Plain-text document sources
*** Begin section ***
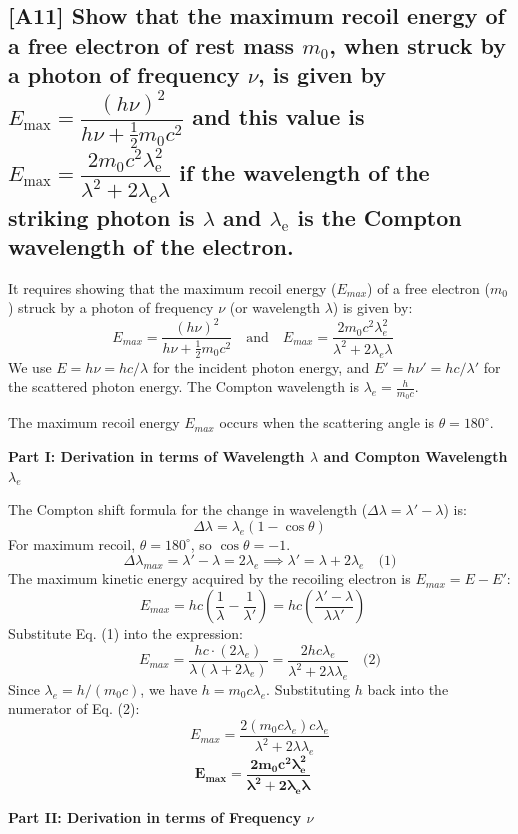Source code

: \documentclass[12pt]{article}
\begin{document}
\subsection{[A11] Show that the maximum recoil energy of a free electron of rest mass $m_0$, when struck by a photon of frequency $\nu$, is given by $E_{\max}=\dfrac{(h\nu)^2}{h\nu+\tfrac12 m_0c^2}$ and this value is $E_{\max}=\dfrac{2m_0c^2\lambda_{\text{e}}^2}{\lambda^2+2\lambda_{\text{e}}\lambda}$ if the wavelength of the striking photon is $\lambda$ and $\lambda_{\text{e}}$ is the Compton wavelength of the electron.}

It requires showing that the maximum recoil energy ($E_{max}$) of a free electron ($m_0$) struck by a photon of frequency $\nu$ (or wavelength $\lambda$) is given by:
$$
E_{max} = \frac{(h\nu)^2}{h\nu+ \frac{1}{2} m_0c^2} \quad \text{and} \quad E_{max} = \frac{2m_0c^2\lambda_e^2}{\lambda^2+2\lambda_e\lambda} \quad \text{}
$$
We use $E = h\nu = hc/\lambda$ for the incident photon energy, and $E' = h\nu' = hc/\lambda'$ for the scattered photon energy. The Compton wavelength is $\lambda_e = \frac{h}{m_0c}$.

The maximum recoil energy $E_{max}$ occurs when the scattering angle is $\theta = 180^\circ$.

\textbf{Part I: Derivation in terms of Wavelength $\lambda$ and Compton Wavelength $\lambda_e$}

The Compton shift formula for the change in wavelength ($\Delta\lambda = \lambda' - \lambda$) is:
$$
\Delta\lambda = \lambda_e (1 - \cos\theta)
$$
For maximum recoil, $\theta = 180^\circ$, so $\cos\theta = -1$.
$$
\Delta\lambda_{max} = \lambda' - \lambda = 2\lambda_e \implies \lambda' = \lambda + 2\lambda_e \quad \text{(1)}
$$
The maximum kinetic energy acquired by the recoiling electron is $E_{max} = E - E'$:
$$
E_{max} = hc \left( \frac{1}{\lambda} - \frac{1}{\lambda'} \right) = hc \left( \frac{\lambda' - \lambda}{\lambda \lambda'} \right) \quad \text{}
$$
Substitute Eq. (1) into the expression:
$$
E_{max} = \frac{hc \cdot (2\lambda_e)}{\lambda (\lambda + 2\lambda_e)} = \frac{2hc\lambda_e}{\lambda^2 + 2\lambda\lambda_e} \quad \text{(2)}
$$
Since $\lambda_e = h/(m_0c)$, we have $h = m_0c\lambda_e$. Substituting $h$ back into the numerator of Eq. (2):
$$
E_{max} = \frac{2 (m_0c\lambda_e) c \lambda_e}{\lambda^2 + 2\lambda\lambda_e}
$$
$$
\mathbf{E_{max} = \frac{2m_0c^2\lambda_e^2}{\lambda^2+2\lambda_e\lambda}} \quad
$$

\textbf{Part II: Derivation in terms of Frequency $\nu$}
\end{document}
*** End section ***
*** Begin section ***
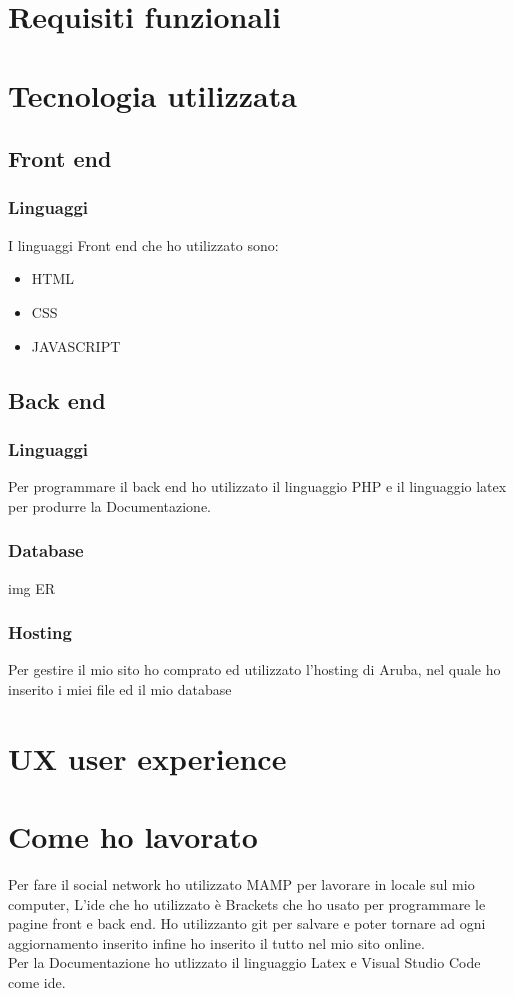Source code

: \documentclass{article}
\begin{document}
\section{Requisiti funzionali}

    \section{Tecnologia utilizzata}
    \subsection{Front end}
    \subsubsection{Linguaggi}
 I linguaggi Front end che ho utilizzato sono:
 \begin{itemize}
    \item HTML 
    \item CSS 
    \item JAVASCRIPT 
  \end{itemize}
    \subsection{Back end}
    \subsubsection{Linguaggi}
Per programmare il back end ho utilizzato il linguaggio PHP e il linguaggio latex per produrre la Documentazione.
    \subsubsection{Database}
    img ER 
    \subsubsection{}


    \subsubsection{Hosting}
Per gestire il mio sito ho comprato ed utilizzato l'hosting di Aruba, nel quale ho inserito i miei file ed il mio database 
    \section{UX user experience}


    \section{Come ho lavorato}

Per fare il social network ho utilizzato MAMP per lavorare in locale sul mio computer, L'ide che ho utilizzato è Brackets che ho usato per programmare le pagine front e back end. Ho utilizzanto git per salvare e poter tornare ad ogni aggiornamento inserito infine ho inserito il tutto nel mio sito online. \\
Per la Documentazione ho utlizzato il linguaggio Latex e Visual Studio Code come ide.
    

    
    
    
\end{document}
*** End section ***
# Problem statement:
All lines above containing the string "Part" are to be collected.

# Written answer:
\textbf{Part I: Derivation in terms of Wavelength $\lambda$ and Compton Wavelength $\lambda_e$}
\textbf{Part II: Derivation in terms of Frequency $\nu$}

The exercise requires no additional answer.